TASK PROMPT
Below are the records; copy each line in which "alignment" can be found.

---+---

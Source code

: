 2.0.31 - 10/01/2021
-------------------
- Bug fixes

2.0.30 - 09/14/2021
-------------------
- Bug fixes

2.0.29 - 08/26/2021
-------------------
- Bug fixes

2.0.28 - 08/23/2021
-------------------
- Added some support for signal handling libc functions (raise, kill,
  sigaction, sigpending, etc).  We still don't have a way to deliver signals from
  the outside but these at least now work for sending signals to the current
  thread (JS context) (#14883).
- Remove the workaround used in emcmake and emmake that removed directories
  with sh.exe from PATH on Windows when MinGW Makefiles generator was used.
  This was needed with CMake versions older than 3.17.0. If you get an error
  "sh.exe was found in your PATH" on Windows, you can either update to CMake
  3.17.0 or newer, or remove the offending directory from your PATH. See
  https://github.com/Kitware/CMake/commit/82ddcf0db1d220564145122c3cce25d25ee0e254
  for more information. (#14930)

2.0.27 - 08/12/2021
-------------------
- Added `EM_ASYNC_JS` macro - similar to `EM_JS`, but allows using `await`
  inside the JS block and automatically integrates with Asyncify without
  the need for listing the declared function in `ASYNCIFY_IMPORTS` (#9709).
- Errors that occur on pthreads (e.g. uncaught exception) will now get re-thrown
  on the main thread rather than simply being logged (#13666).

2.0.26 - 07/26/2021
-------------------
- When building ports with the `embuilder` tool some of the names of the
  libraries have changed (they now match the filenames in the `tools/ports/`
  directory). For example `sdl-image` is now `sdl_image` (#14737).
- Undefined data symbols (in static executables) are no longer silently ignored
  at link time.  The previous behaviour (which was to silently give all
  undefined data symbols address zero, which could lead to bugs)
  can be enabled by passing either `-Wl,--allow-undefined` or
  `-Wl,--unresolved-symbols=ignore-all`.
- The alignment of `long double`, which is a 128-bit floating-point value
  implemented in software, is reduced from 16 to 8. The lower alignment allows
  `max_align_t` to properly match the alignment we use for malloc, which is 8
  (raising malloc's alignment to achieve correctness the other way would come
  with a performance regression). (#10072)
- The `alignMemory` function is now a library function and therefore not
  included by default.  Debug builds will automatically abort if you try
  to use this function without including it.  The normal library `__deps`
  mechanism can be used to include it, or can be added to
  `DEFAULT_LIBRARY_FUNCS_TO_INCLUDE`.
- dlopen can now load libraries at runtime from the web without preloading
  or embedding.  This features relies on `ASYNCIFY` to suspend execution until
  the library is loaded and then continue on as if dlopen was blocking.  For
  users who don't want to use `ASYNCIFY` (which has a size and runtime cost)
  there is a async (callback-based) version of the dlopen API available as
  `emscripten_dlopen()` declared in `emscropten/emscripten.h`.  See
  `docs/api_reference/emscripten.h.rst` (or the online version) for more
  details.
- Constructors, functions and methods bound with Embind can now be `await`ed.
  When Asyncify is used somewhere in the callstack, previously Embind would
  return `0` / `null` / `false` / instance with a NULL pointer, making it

---+---

RESPONSE
- The alignment of `long double`, which is a 128-bit floating-point value
  implemented in software, is reduced from 16 to 8. The lower alignment allows
  `max_align_t` to properly match the alignment we use for malloc, which is 8
  (raising malloc's alignment to achieve correctness the other way would come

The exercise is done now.